Task statement: Return every entry exactly as written, with the pictures removed.

Material for this exercise:
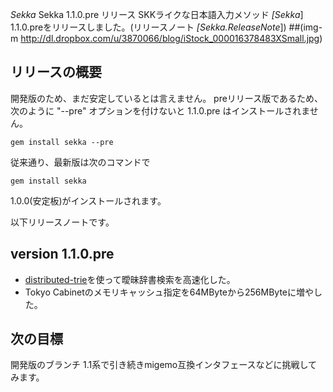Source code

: *Sekka* Sekka 1.1.0.pre リリース
SKKライクな日本語入力メソッド *[Sekka*] 1.1.0.preをリリースしました。(リリースノート *[Sekka.ReleaseNote*])
 ##(img-m http://dl.dropbox.com/u/3870066/blog/iStock_000016378483XSmall.jpg)

## リリースの概要
開発版のため、まだ安定しているとは言えません。
preリリース版であるため、次のように "--pre" オプションを付けないと 1.1.0.pre はインストールされません。
```
gem install sekka --pre
```

従来通り、最新版は次のコマンドで
```
gem install sekka
```
1.0.0(安定板)がインストールされます。

以下リリースノートです。
## version 1.1.0.pre
- [distributed-trie](http://github.com/kiyoka/distributed-trie)を使って曖昧辞書検索を高速化した。
- Tokyo Cabinetのメモリキャッシュ指定を64MByteから256MByteに増やした。

## 次の目標
開発版のブランチ 1.1系で引き続きmigemo互換インタフェースなどに挑戦してみます。
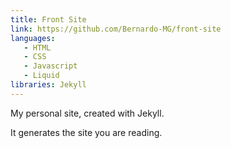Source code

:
 ```yaml
---
title: Front Site
link: https://github.com/Bernardo-MG/front-site
languages:
   - HTML
   - CSS
   - Javascript
   - Liquid
libraries: Jekyll
---
```

My personal site, created with Jekyll.

It generates the site you are reading.
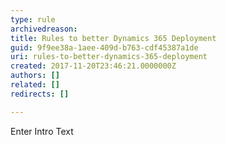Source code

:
 ```yaml
---
type: rule
archivedreason: 
title: Rules to better Dynamics 365 Deployment
guid: 9f9ee38a-1aee-409d-b763-cdf45387a1de
uri: rules-to-better-dynamics-365-deployment
created: 2017-11-20T23:46:21.0000000Z
authors: []
related: []
redirects: []

---
```



Enter Intro Text
<br><excerpt class='endintro'></excerpt><br>




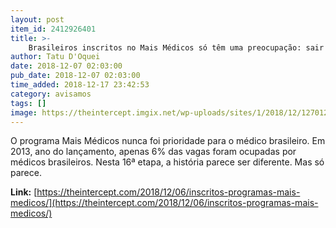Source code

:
 ```yaml
---
layout: post
item_id: 2412926401
title: >-
    Brasileiros inscritos no Mais Médicos só têm uma preocupação: sair do programa
author: Tatu D'Oquei
date: 2018-12-07 02:03:00
pub_date: 2018-12-07 02:03:00
time_added: 2018-12-17 23:42:53
category: avisamos
tags: []
image: https://theintercept.imgix.net/wp-uploads/sites/1/2018/12/12701262-high-1544296267.jpeg?auto=compress%2Cformat&q=90&fit=crop&w=1200&h=800
---
```


O programa Mais Médicos nunca foi prioridade para o médico brasileiro. Em 2013, ano do lançamento, apenas 6% das vagas foram ocupadas por médicos brasileiros. Nesta 16ª etapa, a história parece ser diferente. Mas só parece.

**Link:** [https://theintercept.com/2018/12/06/inscritos-programas-mais-medicos/](https://theintercept.com/2018/12/06/inscritos-programas-mais-medicos/)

Solution for this problem:
Source code

: *Sekka* Sekka 1.1.0.pre リリース
SKKライクな日本語入力メソッド *[Sekka*] 1.1.0.preをリリースしました。(リリースノート *[Sekka.ReleaseNote*])
 ##(img-m http://dl.dropbox.com/u/3870066/blog/iStock_000016378483XSmall.jpg)

## リリースの概要
開発版のため、まだ安定しているとは言えません。
preリリース版であるため、次のように "--pre" オプションを付けないと 1.1.0.pre はインストールされません。
```
gem install sekka --pre
```

従来通り、最新版は次のコマンドで
```
gem install sekka
```
1.0.0(安定板)がインストールされます。

以下リリースノートです。
## version 1.1.0.pre
- [distributed-trie](http://github.com/kiyoka/distributed-trie)を使って曖昧辞書検索を高速化した。
- Tokyo Cabinetのメモリキャッシュ指定を64MByteから256MByteに増やした。

## 次の目標
開発版のブランチ 1.1系で引き続きmigemo互換インタフェースなどに挑戦してみます。
Source code

:
 ```yaml
---
title: Front Site
link: https://github.com/Bernardo-MG/front-site
languages:
   - HTML
   - CSS
   - Javascript
   - Liquid
libraries: Jekyll
---
```

My personal site, created with Jekyll.

It generates the site you are reading.
Source code

:
 ```yaml
---
type: rule
archivedreason: 
title: Rules to better Dynamics 365 Deployment
guid: 9f9ee38a-1aee-409d-b763-cdf45387a1de
uri: rules-to-better-dynamics-365-deployment
created: 2017-11-20T23:46:21.0000000Z
authors: []
related: []
redirects: []

---
```



Enter Intro Text
<br><excerpt class='endintro'></excerpt><br>




Source code

:
 ```yaml
---
layout: post
item_id: 2412926401
title: >-
    Brasileiros inscritos no Mais Médicos só têm uma preocupação: sair do programa
author: Tatu D'Oquei
date: 2018-12-07 02:03:00
pub_date: 2018-12-07 02:03:00
time_added: 2018-12-17 23:42:53
category: avisamos
tags: []
image: https://theintercept.imgix.net/wp-uploads/sites/1/2018/12/12701262-high-1544296267.jpeg?auto=compress%2Cformat&q=90&fit=crop&w=1200&h=800
---
```


O programa Mais Médicos nunca foi prioridade para o médico brasileiro. Em 2013, ano do lançamento, apenas 6% das vagas foram ocupadas por médicos brasileiros. Nesta 16ª etapa, a história parece ser diferente. Mas só parece.

**Link:** [https://theintercept.com/2018/12/06/inscritos-programas-mais-medicos/](https://theintercept.com/2018/12/06/inscritos-programas-mais-medicos/)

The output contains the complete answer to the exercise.